Clarissa Johal: Tangled Tuesday-Guest Author

Tuesday, March 4, 2014

Tangled Tuesday-Guest Author

Please welcome my guest author, SS Hampton, Sr.
Stan writes horror, science fiction, fantasy, erotica, military fiction, and has even been known to dabble a bit in the Old West and the Classical Romans. Take it away, Stan!

Hello!

Well, let’s chat about scary things—I know it’s not Halloween with cackling witches on broomsticks passing in front of the full moon, or glowing eyed black cats peering at you from the shadows by your front door, as if daring you try seeking safety within your house. Then again, scary things aren’t always confined to a chilly Halloween night. It can be bright daylight when you have a sudden feeling, perhaps a tiny tremor of unease rippling through you, that you are not alone. A quick look over the shoulder will show that you are alone—but then again, are you?

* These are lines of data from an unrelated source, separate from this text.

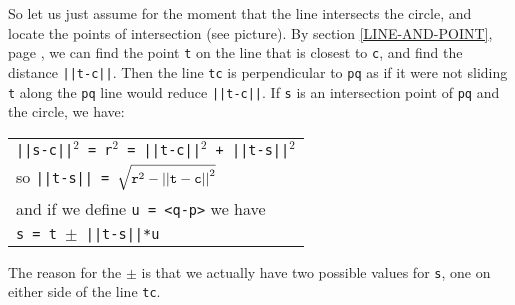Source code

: \documentclass[12pt]{article}
\begin{document}
\begin{minipage}{\textwidth}\raggedright
\label{INTERSECTION-PICTURE}
\begin{wrapfigure}{r}{0.5\textwidth}
\end{wrapfigure}
So let us just assume for the moment that the line intersects
the circle, and locate the points of intersection (see picture).
By section \ref{LINE-AND-POINT}, page \pageref{LINE-AND-POINT},
we can find the point {\tt t} on the line that is closest to
{\tt c}, and find the distance {\tt ||t-c||}.  Then the line {\tt tc} is
perpendicular to {\tt pq} as if it were not sliding {\tt t}
along the {\tt pq} line would reduce {\tt ||t-c||}.
If {\tt s} is an intersection point of {\tt pq} and the circle, we have: \\
\hspace*{0.2in}\begin{tabular}{@{}l}
    {\tt ||s-c||$^2$ = r$^2$ = ||t-c||$^2$ + ||t-s||$^2$} \\
    so {\tt ||t-s|| = $\sqrt{{\tt r}^2 - {\tt ||t-c||}^2}$} \\
    and if we define {\tt u = <q-p>} we have \\
    {\tt s = t $\pm$ ||t-s||*u} \\
    \end{tabular}
\end{minipage}

The reason for the $\pm$ is that we actually have two possible
values for {\tt s}, one on either side of the line {\tt tc}.
\end{document}

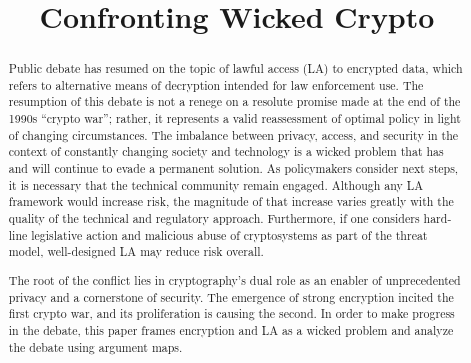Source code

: \documentclass[conference]{IEEEtran}
\begin{document}

\title{Confronting Wicked Crypto}

\author{
\and
}

\maketitle



\begin{abstract}



Public debate has resumed on the topic of lawful access (LA) to encrypted data, which refers to alternative means of
decryption intended for law enforcement use. The resumption of this debate is not a renege on a resolute promise made at
the end of the 1990s ``crypto war''; rather, it represents a valid reassessment of optimal policy in light of changing
circumstances. The imbalance between privacy, access, and security in the context of constantly changing society and
technology is a wicked problem that has and will continue to evade a permanent solution. As policymakers consider next
steps, it is necessary that the technical community remain engaged. Although any LA framework would increase risk, the
magnitude of that increase varies greatly with the quality of the technical and regulatory approach. Furthermore, if one
considers hard-line legislative action and malicious abuse of cryptosystems as part of the threat model, well-designed
LA may reduce risk overall.

The root of the conflict lies in cryptography's dual role as an enabler of unprecedented privacy and a
cornerstone of security. The emergence of strong encryption incited the first crypto war, and its proliferation is
causing the second. In order to make progress in the debate, this paper frames encryption and LA as a wicked problem and
analyze the debate using argument maps.

\end{abstract}
\end{document}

Sometimes you can’t see something unknown slowly drawing closer and closer to you. And something unknown can make for some of the greatest scary stories.

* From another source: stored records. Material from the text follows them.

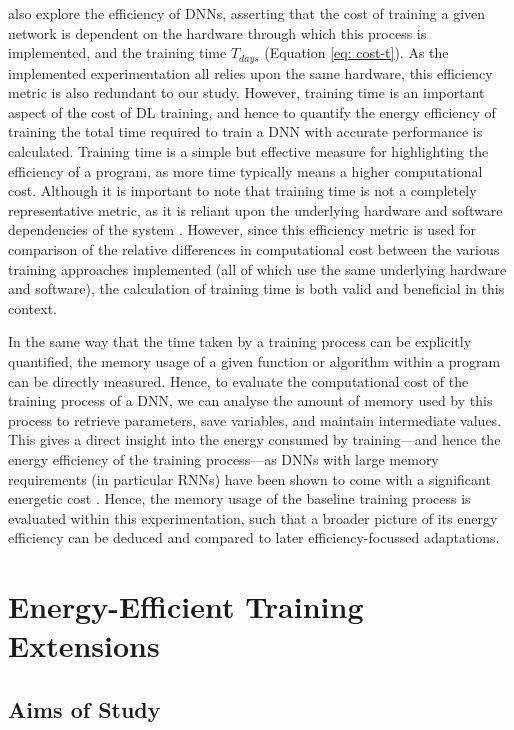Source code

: \documentclass[a4paper, 11pt]{report}
\begin{document}
    \citet{amodei-2018} also explore the efficiency of DNNs, asserting that the cost of training a given network is dependent on the hardware through which this process is implemented, and the training time $T_{days}$ (Equation \ref{eq: cost-t}). As the implemented experimentation all relies upon the same hardware, this efficiency metric is also redundant to our study. However, training time is an important aspect of the cost of DL training, and hence to quantify the energy efficiency of training the total time required to train a DNN with accurate performance is calculated. Training time is a simple but effective measure for highlighting the efficiency of a program, as more time typically means a higher computational cost. Although it is important to note that training time is not a completely representative metric, as it is reliant upon the underlying hardware and software dependencies of the system \citep{schwartz-2019}. However, since this efficiency metric is used for comparison of the relative differences in computational cost between the various training approaches implemented (all of which use the same underlying hardware and software), the calculation of training time is both valid and beneficial in this context.

    In the same way that the time taken by a training process can be explicitly quantified, the memory usage of a given function or algorithm within a program can be directly measured. Hence, to evaluate the computational cost of the training process of a DNN, we can analyse the amount of memory used by this process to retrieve parameters, save variables, and maintain intermediate values. This gives a direct insight into the energy consumed by training---and hence the energy efficiency of the training process---as DNNs with large memory requirements (in particular RNNs) have been shown to come with a significant energetic cost \citep{feliz-2021}. Hence, the memory usage of the baseline training process is evaluated within this experimentation, such that a broader picture of its energy efficiency can be deduced and compared to later efficiency-focussed adaptations.


    \section{Energy-Efficient Training Extensions}
    \label{section: energy-extensions}

    \subsection{Aims of Study}
\end{document}
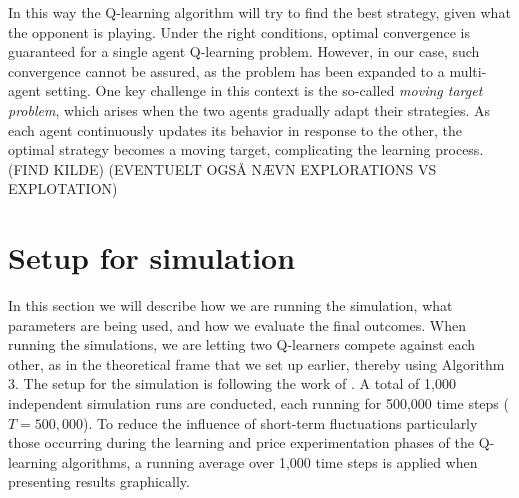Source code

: \documentclass{article}
\begin{document}
In this way the Q-learning algorithm will try to find the best strategy, given what the opponent is playing.
\newline
Under the right conditions, optimal convergence is guaranteed for a single agent Q-learning problem. However, in our case, such convergence cannot be assured, as the problem has been expanded to a multi-agent setting. One key challenge in this context is the so-called \textit{moving target problem}, which arises when the two agents gradually adapt their strategies. As each agent continuously updates its behavior in response to the other, the optimal strategy becomes a moving target, complicating the learning process.
(FIND KILDE) (EVENTUELT OGSÅ NÆVN EXPLORATIONS VS EXPLOTATION)
\section{Setup for simulation}
In this section we will describe how we are running the simulation, what parameters are being used, and how we evaluate the final outcomes.  
\newline
When running the simulations, we are letting two Q-learners compete against each other, as in the theoretical frame that we set up earlier, thereby using Algorithm 3.
\newline
The setup for the simulation is following the work of \cite{Klein2021}. A total of 1,000 independent simulation runs are conducted, each running for 500,000 time steps ($T = 500,000$). To reduce the influence of short-term fluctuations particularly those occurring during the learning and price experimentation phases of the Q-learning algorithms, a running average over 1,000 time steps is applied when presenting results graphically.
\end{document}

Among the several genres I enjoy writing in is horror. Horror, scary things, are fun. As long as it isn’t real and you aren’t in the middle of something scary. Anyway, as a writer of horror, I hope someday to write something that someone might describe as being scary enough to “scare an owl off a tombstone” (A Memoir of Ambrose Bierce by George Sterling (Project Gutenberg)). I’m almost 60, so there’s still time to reach such a pinnacle, even if only briefly.

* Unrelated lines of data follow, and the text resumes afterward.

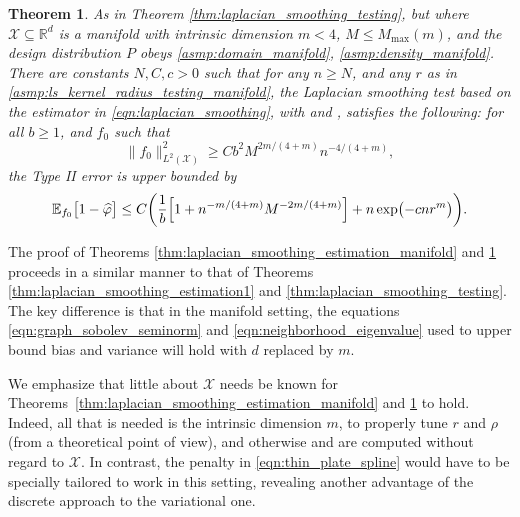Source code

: \documentclass[twoside]{article}
\newcommand{\Reals}{\mathbb{R}}
\newcommand{\1}{\mathbf{1}}
\newcommand{\Rd}{\Reals^d}
\newcommand{\Xset}{\mathcal{X}}
\newcommand{\Leb}{L}
\newcommand{\Ebb}{\mathbb{E}}
\newcommand{\wh}[1]{\widehat{#1}}
\newtheorem{theorem}{Theorem}
\theoremstyle{definition}
\theoremstyle{remark}
\begin{document}
\begin{theorem}
	\label{thm:laplacian_smoothing_testing_manifold}
	As in Theorem \ref{thm:laplacian_smoothing_testing}, but where $\Xset \subseteq \Rd$ is a manifold with intrinsic dimension $m < 4$, $M \leq M_{\max}(m)$, and the design distribution $P$ obeys \ref{asmp:domain_manifold}, \ref{asmp:density_manifold}.
	There are constants $N,C,c>0$ such that for any $n \geq N$, and any $r$ as in \ref{asmp:ls_kernel_radius_testing_manifold}, the Laplacian smoothing test \smash{$\wh{\varphi}$} based on the estimator \smash{$\wh{f}$} in \eqref{eqn:laplacian_smoothing}, with  and , satisfies the following: for all $b \geq 1$, and $f_0$ such that
	\begin{equation}
	\label{eqn:laplacian_smoothing_testing_manifold}
	\bigl\|f_0\bigr\|_{\Leb^2(\Xset)}^2 \geq C b^2 M^{2m/(4 + m)} n^{-4/(4 + m)},
	\end{equation} 
	the Type II error is upper bounded by
	\begin{equation*}
	\Ebb_{f_0}\bigl[1 - \wh{\varphi} \bigr] \leq C\biggl(\frac{1}{b}\Bigl[1 + n^{-m/(4 + m)}M^{-2m/(4 + m)}\Bigr] + n\exp\bigl(-cnr^m\bigr)\biggr).
	\end{equation*}
\end{theorem}

The proof of Theorems \ref{thm:laplacian_smoothing_estimation_manifold} and \ref{thm:laplacian_smoothing_testing_manifold} proceeds in a similar manner to that of Theorems \ref{thm:laplacian_smoothing_estimation1} and \ref{thm:laplacian_smoothing_testing}. The key difference is that in the manifold setting, the equations \eqref{eqn:graph_sobolev_seminorm} and \eqref{eqn:neighborhood_eigenvalue} used to upper bound bias and variance will hold with $d$ replaced by $m$.

We emphasize that little about $\Xset$ needs be known for Theorems~\ref{thm:laplacian_smoothing_estimation_manifold} and \ref{thm:laplacian_smoothing_testing_manifold} to hold. Indeed, all that is needed is the intrinsic dimension $m$, to properly tune $r$ and $\rho$ (from a theoretical point of view), and otherwise \smash{$\wh{f}$} and \smash{$\wh{\varphi}$} are computed without regard to $\Xset$. In contrast, the penalty in \eqref{eqn:thin_plate_spline} would have to be specially tailored to work in this setting, revealing another advantage of the discrete approach to the variational one.
\end{document}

That being said, what things scare you, or at least make you uneasy? An inky black night with such deep shadows you’d never know when something is keeping pace with you? A large hairy spider stealthily creeping closer, ready to sink fangs in your flesh to inject venom to reduce your insides to liquid to be sucked out? Snakes that even if they aren’t large enough to swallow you, can still put a deathly squeeze on you? Or maybe a sinkhole opening beneath your feet, and in the gloom of your sudden underground chamber you hear something moving in the shadows? And what about clowns. I know some people truly are afraid of clowns. I guess when you think about it, Stephen King hit the nail on the head with Pennywise the demonic clown from his book and movie, “It.”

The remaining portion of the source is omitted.